Collected data
· · ·

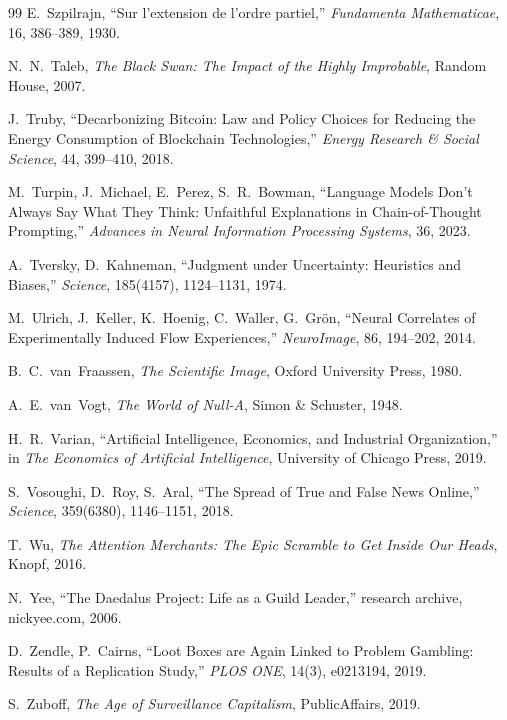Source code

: \begin{thebibliography}{99}
E.~Szpilrajn, ``Sur l'extension de l'ordre partiel,'' \textit{Fundamenta Mathematicae}, 16, 386--389, 1930.

N.~N.~Taleb, \textit{The Black Swan: The Impact of the Highly Improbable}, Random House, 2007.

J.~Truby, ``Decarbonizing Bitcoin: Law and Policy Choices for Reducing the Energy Consumption of Blockchain Technologies,'' \textit{Energy Research \& Social Science}, 44, 399--410, 2018.

M.~Turpin, J.~Michael, E.~Perez, S.~R.~Bowman, ``Language Models Don't Always Say What They Think: Unfaithful Explanations in Chain-of-Thought Prompting,'' \textit{Advances in Neural Information Processing Systems}, 36, 2023.

A.~Tversky, D.~Kahneman, ``Judgment under Uncertainty: Heuristics and Biases,'' \textit{Science}, 185(4157), 1124--1131, 1974.

M.~Ulrich, J.~Keller, K.~Hoenig, C.~Waller, G.~Grön, ``Neural Correlates of Experimentally Induced Flow Experiences,'' \textit{NeuroImage}, 86, 194--202, 2014.

B.~C.~van~Fraassen, \textit{The Scientific Image}, Oxford University Press, 1980.

A.~E.~van~Vogt, \textit{The World of Null-A}, Simon \& Schuster, 1948.

H.~R.~Varian, ``Artificial Intelligence, Economics, and Industrial Organization,'' in \textit{The Economics of Artificial Intelligence}, University of Chicago Press, 2019.

S.~Vosoughi, D.~Roy, S.~Aral, ``The Spread of True and False News Online,'' \textit{Science}, 359(6380), 1146--1151, 2018.

T.~Wu, \textit{The Attention Merchants: The Epic Scramble to Get Inside Our Heads}, Knopf, 2016.

N.~Yee, ``The Daedalus Project: Life as a Guild Leader,'' research archive, nickyee.com, 2006.

D.~Zendle, P.~Cairns, ``Loot Boxes are Again Linked to Problem Gambling: Results of a Replication Study,'' \textit{PLOS ONE}, 14(3), e0213194, 2019.

S.~Zuboff, \textit{The Age of Surveillance Capitalism}, PublicAffairs, 2019.


\end{thebibliography}
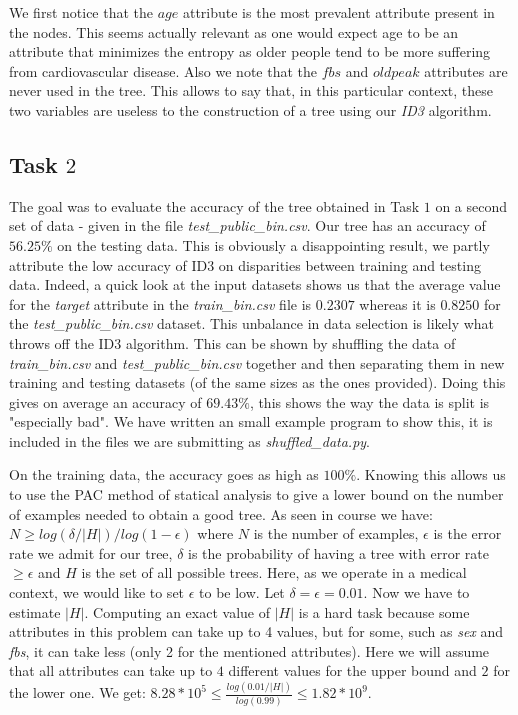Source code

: \documentclass[9pt]{extarticle}
\begin{document}
	We first notice that the $age$ attribute is the most prevalent attribute present in the nodes. This seems actually relevant as one would expect age to be an attribute that minimizes the entropy as older people tend to be more suffering from cardiovascular disease. Also we note that the $fbs$ and $oldpeak$ attributes are never used in the tree. This allows to say that, in this particular context, these two variables are useless to the construction of a tree using our \emph{ID3} algorithm.
		
		
\subsection{Task $2$}
	The goal was to evaluate the accuracy of the tree obtained in Task $1$ on a second set of data - given in the file \emph{test\_public\_bin.csv}.
	Our tree has an accuracy of $56.25\%$ on the testing data. This is obviously a disappointing result, we partly attribute the low accuracy of ID3 on disparities between training and testing data. Indeed, a quick look at the input datasets shows us that the average value for the \emph{target} attribute in the \emph{train\_bin.csv} file is $0.2307$ whereas it is $0.8250$ for the \emph{test\_public\_bin.csv} dataset. This unbalance in data selection is likely what throws off the ID3 algorithm. This can be shown by shuffling the data of \emph{train\_bin.csv} and \emph{test\_public\_bin.csv} together and then separating them in new training and testing datasets (of the same sizes as the ones provided). Doing this gives on average an accuracy of $69.43\%$, this shows the way the data is split is "especially bad". We have written an small example program to show this, it is included in the files we are submitting as \emph{shuffled\_data.py}.
	
	On the training data, the accuracy goes as high as $100\%$. Knowing this allows us to use the PAC method of statical analysis to give a lower bound on the number of examples needed to obtain a good tree. As seen in course we have:
	$N\geq{log(\delta/|H|)}/{log(1-\epsilon)}$
where $N$ is the number of examples, $\epsilon$ is the error rate we admit for our tree, $\delta$ is the probability of having a tree with error rate $\geq\epsilon$ and $H$ is the set of all possible trees. Here, as we operate in a medical context, we would like to set $\epsilon$  to be low. Let $\delta=\epsilon= 0.01$. Now we have to estimate $|H|$. Computing an exact value of $|H|$ is a hard task because some attributes in this problem can take up to 4 values, but for some, such as \emph{sex} and \emph{fbs}, it can take less (only 2 for the mentioned attributes). Here we will assume that all attributes can take up to $4$ different values for the upper bound and $2$ for the lower one. We get: $8.28*10^5\leq\frac{log(0.01/|H|)}{log(0.99)}\leq1.82*10^9.$ \\
	
\end{document}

· · ·

§ To do
Copy from the entries only those lines that hold the word "University".

§ Result of the task
B.~C.~van~Fraassen, \textit{The Scientific Image}, Oxford University Press, 1980.
H.~R.~Varian, ``Artificial Intelligence, Economics, and Industrial Organization,'' in \textit{The Economics of Artificial Intelligence}, University of Chicago Press, 2019.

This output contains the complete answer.